山上:GABA(ギャバ)成分はアミノ酸の一種「γ₋アミノ酪酸」で、幅広い研究結果からリラックス効果が報告されています。野菜や穀物、カカオなどにも入っている身近な成分ですので、日頃の生活に取り入れやすいものを選んで試していただきたいです。

池埜教授:ウォーキングは「歩くマインドフルネス」ですし、景色に意識を向けるのは「見るマインドフルネス」といえます。そして、ナイトチョコレートは「食べるマインドフルネス」です。マインドフルネスを通じてストレスから解放された毎日を送っていただきたいと思います。

ほんの少しでも身体の感覚に意識を向け、自分をいたわってあげて

 大盛況でセミナーが幕を閉じると、参加者は夜の水族園の自由観覧へ。
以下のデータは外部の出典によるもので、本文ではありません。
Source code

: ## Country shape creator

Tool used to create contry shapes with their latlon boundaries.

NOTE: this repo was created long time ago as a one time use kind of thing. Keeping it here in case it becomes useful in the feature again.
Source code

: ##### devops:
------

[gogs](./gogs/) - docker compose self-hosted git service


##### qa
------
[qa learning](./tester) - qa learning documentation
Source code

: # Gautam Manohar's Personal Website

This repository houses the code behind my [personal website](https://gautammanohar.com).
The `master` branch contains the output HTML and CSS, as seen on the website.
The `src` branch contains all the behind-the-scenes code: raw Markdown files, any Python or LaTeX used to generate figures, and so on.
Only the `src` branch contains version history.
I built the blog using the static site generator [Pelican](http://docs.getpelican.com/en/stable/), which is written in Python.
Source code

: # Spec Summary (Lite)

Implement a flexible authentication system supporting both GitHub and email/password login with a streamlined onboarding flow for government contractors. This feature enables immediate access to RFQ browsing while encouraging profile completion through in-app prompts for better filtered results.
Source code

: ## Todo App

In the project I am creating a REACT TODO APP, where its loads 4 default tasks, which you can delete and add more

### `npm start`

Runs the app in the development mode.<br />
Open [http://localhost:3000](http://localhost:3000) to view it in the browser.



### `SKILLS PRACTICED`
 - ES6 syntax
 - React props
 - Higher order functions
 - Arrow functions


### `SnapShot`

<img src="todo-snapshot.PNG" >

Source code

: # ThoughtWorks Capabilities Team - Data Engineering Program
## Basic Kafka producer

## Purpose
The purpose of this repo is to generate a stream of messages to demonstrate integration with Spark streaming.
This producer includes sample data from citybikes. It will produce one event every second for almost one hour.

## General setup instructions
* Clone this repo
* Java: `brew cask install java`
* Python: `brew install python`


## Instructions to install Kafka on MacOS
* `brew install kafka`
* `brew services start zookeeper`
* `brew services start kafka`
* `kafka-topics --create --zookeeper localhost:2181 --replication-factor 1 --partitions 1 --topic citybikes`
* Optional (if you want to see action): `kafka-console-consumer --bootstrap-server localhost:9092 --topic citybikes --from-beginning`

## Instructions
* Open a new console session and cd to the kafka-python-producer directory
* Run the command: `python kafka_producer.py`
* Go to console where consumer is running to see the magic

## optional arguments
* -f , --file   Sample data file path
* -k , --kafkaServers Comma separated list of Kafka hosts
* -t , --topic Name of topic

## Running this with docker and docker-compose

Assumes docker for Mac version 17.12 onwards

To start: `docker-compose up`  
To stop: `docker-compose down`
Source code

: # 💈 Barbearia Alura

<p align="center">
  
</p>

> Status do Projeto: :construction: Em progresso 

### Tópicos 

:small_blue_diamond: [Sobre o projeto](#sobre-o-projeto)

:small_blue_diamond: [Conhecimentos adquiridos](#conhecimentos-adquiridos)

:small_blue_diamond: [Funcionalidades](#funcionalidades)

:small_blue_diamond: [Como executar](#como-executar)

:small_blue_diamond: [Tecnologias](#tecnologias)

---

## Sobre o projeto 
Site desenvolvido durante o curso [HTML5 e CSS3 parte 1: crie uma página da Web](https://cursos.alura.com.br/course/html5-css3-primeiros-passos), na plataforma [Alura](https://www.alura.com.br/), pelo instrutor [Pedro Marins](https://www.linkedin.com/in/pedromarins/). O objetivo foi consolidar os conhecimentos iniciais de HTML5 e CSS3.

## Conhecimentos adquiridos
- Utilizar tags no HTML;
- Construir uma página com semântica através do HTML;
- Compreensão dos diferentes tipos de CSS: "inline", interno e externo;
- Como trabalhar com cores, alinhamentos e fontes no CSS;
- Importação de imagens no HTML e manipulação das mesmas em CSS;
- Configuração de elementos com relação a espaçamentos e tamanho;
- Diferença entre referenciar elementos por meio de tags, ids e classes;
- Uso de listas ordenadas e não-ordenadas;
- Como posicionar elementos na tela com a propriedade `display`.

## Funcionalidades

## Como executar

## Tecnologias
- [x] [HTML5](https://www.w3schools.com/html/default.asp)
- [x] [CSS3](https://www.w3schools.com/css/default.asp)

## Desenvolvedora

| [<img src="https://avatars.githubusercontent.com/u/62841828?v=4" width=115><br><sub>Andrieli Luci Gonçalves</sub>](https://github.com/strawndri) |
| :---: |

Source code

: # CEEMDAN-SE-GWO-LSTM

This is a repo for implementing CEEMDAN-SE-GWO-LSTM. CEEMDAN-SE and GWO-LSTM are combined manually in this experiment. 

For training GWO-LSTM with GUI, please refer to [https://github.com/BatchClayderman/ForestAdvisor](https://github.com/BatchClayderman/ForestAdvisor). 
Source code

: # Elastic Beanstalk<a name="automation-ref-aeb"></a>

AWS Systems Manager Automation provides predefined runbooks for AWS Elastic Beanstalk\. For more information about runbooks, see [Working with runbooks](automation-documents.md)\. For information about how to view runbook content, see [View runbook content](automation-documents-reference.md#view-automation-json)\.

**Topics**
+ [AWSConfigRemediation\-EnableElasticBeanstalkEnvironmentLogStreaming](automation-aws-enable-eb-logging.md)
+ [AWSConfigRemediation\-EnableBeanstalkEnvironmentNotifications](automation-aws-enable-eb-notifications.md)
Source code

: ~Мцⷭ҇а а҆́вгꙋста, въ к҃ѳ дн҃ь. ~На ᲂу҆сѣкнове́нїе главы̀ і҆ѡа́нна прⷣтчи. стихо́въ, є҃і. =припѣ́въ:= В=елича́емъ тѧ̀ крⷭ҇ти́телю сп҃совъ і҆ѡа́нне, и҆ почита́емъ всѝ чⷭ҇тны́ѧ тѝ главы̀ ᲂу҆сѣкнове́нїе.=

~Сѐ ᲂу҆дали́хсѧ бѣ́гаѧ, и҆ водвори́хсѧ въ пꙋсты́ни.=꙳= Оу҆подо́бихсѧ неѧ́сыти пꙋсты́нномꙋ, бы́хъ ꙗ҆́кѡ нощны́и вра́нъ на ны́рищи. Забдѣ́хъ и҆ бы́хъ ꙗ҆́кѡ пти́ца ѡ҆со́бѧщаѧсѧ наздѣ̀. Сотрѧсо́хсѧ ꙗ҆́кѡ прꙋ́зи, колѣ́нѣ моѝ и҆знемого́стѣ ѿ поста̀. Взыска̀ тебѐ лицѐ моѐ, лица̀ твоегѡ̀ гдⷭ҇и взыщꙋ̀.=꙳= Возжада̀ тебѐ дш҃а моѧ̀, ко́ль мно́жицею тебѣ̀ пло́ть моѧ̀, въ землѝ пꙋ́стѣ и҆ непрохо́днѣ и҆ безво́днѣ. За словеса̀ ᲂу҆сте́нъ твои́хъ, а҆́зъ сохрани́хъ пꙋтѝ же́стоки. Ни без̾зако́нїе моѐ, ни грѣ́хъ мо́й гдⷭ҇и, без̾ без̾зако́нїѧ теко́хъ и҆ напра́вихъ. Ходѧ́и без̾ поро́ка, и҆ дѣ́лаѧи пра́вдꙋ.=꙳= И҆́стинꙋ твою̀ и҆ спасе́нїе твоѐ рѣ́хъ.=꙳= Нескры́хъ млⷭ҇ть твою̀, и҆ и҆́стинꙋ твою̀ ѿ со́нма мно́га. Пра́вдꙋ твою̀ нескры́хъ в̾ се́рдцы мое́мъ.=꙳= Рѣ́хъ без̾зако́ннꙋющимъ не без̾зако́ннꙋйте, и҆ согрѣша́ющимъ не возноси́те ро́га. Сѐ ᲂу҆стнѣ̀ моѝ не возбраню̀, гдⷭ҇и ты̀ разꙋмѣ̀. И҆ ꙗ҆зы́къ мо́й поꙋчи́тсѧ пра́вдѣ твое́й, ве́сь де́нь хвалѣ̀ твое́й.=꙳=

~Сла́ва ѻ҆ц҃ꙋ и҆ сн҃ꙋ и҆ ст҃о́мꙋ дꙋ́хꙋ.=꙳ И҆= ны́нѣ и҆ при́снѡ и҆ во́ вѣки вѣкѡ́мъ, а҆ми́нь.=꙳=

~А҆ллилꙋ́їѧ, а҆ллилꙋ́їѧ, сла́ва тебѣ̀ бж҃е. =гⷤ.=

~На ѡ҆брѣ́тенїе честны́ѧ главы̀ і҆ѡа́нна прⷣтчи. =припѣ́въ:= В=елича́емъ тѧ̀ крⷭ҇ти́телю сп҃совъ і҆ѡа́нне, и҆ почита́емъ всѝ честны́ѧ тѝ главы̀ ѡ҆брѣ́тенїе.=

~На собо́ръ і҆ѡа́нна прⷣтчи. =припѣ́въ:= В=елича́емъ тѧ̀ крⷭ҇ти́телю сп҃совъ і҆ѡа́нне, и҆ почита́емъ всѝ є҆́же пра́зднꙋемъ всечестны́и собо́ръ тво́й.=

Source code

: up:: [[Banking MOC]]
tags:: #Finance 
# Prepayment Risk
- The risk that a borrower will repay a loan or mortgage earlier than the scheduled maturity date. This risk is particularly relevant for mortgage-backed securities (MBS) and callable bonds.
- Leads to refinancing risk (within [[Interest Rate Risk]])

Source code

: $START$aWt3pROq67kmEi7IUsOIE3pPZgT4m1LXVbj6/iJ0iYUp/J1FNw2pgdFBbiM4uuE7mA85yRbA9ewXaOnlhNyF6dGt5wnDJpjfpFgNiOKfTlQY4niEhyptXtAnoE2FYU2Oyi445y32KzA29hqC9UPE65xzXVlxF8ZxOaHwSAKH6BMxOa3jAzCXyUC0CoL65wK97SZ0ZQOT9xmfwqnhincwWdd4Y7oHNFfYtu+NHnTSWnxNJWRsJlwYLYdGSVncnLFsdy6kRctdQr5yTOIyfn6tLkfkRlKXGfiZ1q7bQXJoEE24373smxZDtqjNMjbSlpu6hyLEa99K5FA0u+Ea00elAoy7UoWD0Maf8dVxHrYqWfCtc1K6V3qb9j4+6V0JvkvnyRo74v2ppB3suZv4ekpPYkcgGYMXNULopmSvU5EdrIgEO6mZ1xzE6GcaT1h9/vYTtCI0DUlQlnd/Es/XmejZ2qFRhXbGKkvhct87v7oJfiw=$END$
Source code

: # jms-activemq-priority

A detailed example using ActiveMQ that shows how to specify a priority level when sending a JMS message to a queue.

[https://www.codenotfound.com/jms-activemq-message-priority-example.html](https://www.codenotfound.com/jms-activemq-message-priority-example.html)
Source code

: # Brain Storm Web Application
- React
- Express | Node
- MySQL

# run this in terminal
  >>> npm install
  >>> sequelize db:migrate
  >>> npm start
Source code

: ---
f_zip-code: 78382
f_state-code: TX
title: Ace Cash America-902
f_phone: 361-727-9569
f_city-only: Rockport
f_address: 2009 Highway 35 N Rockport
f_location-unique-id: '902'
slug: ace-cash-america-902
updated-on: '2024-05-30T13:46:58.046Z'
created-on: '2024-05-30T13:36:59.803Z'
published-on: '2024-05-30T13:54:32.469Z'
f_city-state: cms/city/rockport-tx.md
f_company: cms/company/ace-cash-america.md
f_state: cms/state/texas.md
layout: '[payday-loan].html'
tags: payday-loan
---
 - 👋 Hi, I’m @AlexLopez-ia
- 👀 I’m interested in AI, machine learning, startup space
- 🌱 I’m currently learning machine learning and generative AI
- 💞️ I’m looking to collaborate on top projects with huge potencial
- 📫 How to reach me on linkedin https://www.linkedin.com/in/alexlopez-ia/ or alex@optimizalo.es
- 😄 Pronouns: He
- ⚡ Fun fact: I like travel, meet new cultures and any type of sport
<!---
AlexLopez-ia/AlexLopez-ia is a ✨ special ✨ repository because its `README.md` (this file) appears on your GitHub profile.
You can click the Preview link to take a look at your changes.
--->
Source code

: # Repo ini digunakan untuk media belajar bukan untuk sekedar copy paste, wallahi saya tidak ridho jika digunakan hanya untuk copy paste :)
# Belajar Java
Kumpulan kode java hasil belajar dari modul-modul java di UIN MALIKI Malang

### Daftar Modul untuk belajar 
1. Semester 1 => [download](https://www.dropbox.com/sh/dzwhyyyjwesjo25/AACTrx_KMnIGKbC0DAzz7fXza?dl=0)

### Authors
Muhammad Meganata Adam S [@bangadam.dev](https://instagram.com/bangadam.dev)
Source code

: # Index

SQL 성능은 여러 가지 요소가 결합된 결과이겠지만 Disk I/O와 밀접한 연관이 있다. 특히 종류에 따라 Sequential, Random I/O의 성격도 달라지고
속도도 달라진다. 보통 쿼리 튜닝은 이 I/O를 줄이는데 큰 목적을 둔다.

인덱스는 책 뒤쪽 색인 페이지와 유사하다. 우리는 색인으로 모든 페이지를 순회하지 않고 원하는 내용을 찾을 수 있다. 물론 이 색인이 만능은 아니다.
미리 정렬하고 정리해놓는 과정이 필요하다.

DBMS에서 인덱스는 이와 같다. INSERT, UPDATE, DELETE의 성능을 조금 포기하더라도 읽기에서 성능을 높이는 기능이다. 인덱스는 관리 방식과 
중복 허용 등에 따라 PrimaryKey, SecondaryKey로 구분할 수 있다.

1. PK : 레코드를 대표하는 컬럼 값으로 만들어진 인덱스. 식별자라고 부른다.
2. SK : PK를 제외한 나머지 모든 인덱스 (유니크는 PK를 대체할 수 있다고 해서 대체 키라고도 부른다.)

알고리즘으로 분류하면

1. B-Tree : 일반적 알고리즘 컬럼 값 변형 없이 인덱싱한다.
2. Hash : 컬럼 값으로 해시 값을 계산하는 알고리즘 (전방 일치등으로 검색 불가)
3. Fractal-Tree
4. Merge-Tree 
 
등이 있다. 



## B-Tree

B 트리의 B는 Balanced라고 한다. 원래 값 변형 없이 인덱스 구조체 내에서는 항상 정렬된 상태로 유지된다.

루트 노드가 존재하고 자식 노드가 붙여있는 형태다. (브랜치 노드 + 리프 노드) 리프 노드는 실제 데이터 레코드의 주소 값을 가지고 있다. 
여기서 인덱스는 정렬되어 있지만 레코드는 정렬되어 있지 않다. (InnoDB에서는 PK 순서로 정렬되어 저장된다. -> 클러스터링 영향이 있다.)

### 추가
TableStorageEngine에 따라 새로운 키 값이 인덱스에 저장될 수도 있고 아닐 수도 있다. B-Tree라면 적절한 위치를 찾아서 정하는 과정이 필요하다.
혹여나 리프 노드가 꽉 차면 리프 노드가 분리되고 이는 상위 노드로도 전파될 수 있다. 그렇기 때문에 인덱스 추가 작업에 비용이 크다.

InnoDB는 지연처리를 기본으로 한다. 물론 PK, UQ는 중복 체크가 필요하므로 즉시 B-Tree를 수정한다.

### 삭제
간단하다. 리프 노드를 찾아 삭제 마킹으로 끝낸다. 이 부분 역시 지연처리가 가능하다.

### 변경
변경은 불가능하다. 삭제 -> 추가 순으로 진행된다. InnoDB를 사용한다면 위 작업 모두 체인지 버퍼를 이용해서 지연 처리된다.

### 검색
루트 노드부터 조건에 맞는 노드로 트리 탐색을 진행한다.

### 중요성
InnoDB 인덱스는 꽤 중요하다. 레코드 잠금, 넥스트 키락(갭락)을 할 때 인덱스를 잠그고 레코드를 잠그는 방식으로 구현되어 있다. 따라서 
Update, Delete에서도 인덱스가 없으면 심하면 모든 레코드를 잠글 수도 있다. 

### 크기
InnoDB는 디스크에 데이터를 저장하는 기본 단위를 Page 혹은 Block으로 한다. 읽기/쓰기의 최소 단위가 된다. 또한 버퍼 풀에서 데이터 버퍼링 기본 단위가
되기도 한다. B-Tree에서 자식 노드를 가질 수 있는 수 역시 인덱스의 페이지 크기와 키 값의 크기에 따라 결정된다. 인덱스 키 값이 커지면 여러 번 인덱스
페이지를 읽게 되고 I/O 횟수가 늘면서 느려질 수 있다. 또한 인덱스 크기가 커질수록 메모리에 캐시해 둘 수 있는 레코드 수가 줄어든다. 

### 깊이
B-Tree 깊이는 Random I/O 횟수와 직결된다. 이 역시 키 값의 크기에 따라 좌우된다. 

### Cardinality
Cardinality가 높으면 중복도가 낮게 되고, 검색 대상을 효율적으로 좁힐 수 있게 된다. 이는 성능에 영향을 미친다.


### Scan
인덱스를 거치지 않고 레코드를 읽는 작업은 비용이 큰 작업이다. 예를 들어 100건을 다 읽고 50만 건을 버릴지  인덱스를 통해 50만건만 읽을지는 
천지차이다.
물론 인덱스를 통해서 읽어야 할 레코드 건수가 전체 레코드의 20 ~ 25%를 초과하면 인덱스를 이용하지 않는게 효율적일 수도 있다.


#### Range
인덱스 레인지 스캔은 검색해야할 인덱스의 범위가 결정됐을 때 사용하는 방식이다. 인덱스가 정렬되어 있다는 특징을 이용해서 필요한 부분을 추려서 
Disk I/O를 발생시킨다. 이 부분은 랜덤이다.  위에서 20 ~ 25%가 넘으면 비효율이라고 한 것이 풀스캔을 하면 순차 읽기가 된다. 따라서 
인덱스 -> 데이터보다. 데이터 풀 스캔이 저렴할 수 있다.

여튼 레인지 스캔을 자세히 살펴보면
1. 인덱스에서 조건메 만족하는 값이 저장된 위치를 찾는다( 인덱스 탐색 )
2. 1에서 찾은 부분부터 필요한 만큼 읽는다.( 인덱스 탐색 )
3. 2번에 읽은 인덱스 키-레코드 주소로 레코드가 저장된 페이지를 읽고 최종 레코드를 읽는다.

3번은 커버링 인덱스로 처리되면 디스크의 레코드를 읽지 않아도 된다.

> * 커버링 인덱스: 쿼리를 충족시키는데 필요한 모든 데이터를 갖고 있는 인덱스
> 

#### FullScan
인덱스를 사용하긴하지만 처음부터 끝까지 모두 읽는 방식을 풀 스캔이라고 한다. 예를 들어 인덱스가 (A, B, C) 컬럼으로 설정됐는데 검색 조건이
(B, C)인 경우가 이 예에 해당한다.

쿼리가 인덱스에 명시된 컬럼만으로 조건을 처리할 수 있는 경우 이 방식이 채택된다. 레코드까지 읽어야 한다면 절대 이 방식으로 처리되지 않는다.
閉館後のひっそりとした館内を散策し、水槽を眺めたり、写真を撮ったりしながら、泳ぐ魚たちと一緒に思い思いに「今この瞬間」を楽しんでいました。

 ストレス対処の第一歩は、気付くこと。忙しい毎日ですが、ほんの少しでも身体の感覚に意識を向ける時間をつくり、自分をいたわってあげてください。